# Retardo de sonido "delay"



## jipy (Sep 29, 2005)

Mi pregunta es para una aplicación .Como sabeis la television aljazeera sport emite la liga Española , y he estado buscando delays para poner la radio ala vez que el partido .Teniendo encuenta que hay un retraso de la imagen de unos 4 segundos , pues busco un delay que me lo solucione.

He mirado y solo encuentro pedales de guitarra , que se pueden regular pero emite el sonido repetido y claro lo que necesito es un retardador de sonido.

encontré este: http://delayplayradio.com/

Esto es lo ideal pero como nunca he comprado por internet con tarjeta y menos a USA, no me fio porque cualquiera protesta despues si pasa ,algo,sería problematico.

¿Sabría alguien donde puedo conseguir algo así?.

¿o algo parecido?

Y si no un circuito que pueda hacer un retardo de unos 5 segundos.
Estaría muy agradecido de que me hecharan una mano.

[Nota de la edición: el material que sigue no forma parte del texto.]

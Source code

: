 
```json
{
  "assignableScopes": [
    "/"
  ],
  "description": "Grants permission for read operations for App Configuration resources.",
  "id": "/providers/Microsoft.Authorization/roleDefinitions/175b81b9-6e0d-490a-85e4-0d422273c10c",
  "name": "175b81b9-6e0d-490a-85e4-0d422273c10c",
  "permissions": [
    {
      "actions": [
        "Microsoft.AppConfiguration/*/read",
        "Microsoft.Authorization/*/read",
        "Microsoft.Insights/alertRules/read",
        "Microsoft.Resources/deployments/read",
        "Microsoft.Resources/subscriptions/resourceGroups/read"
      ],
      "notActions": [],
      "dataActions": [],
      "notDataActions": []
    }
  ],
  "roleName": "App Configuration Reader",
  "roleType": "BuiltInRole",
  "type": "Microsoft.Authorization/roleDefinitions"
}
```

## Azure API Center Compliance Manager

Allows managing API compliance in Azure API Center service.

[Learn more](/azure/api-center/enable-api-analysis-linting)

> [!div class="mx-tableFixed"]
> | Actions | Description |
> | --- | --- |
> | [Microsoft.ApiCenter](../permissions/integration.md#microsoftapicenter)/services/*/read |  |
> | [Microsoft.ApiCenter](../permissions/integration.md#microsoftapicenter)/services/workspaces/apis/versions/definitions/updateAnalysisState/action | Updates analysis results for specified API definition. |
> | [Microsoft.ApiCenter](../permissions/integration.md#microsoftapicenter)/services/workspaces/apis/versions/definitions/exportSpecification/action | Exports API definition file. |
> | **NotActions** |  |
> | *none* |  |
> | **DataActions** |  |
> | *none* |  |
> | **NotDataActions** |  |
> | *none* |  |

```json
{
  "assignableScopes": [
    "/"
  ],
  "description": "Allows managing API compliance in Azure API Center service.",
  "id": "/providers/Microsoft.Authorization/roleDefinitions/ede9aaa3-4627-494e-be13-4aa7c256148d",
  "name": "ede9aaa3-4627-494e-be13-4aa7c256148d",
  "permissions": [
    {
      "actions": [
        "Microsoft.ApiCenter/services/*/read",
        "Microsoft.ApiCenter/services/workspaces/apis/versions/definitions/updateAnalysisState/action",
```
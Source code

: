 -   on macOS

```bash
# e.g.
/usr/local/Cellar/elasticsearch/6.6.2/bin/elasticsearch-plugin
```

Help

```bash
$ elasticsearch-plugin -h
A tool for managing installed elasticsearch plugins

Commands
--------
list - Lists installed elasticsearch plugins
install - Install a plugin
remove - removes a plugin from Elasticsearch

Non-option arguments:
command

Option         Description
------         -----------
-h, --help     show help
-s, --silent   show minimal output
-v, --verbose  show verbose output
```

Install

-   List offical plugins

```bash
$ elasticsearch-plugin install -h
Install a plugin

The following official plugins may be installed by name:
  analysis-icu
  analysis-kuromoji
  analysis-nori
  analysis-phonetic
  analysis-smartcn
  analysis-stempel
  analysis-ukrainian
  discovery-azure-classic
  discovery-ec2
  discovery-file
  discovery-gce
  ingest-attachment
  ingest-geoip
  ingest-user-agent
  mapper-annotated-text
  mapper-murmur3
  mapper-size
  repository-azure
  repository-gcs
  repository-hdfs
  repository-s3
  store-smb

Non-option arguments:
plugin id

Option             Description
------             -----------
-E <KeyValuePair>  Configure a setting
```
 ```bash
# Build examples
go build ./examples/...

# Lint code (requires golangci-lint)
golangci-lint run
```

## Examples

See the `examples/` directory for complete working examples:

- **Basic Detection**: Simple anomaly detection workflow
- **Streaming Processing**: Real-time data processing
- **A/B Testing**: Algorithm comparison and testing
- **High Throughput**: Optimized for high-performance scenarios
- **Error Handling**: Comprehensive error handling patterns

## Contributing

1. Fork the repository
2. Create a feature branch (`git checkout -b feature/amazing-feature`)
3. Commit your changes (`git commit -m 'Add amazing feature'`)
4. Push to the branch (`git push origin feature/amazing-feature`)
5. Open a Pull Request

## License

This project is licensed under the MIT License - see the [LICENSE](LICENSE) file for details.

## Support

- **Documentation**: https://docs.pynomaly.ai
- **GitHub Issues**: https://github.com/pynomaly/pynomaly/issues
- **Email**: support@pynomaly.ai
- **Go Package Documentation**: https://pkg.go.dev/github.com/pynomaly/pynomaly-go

Gracias a todos y muchas gracias de antemano.


----------



## MaMu (Sep 29, 2005)

Pero, el delay es constante? la transmision no presenta fluctuaciones de ningun tipo? veo dificil la re sincronizacion audio/video online, sin antes ser procesada, es decir retransmitida.


----------



## jipy (Sep 29, 2005)

No se si me he explicado bien ,es : con una señal de audio de una radio retrasar esa información unos 5 segundos .Se que hay tambien  programitas informaciónrmaticos que mediante PC como el AUDIOTIME pueden realizar esta funcion , pero lo que necesito es algo , para no tener conectado el pc , osea median te un circuito elctronico  o algo que pudiese comprar que pudiese hacer ese retardo de la señal de audio.


----------



## Guest (Sep 29, 2005)

Hay muchos circuitos para hacer retardos de sonido, como por ejemplo:

http://sound.whsites.net/project26.htm

Lo que pasa es que el tiempo que tu necesitas (4 segundos) es muy alto, normalmente se maneja retardos del orden de los milisegundos. Asi que veo como difícil que consigas un circuito sencillo para esa aplicación.


----------



## jipy (Sep 29, 2005)

Muchas gracias fer , es algo como esto claro que solo me da 20ms de retraso, lo suyo seria de 1 segundo,aunque tenga que poner 4 en cascada , pero te lo agradezco por tu ayuda .

un saludo.


----------



## Marcelo (Sep 29, 2005)

Saludos a todos,

Esos circuitos de delay son comunes en sistemas de comunicaciones full duplex donde los retardos son significativos. El problema es que el circuito forma parte de un todo, por lo que extraerlo puede ser tedioso sino imposible debido a la integración.
Sin embargo a nivel aficionado se acostumbra a utilizar circuitos de retardo para controlar los niveles de squelch.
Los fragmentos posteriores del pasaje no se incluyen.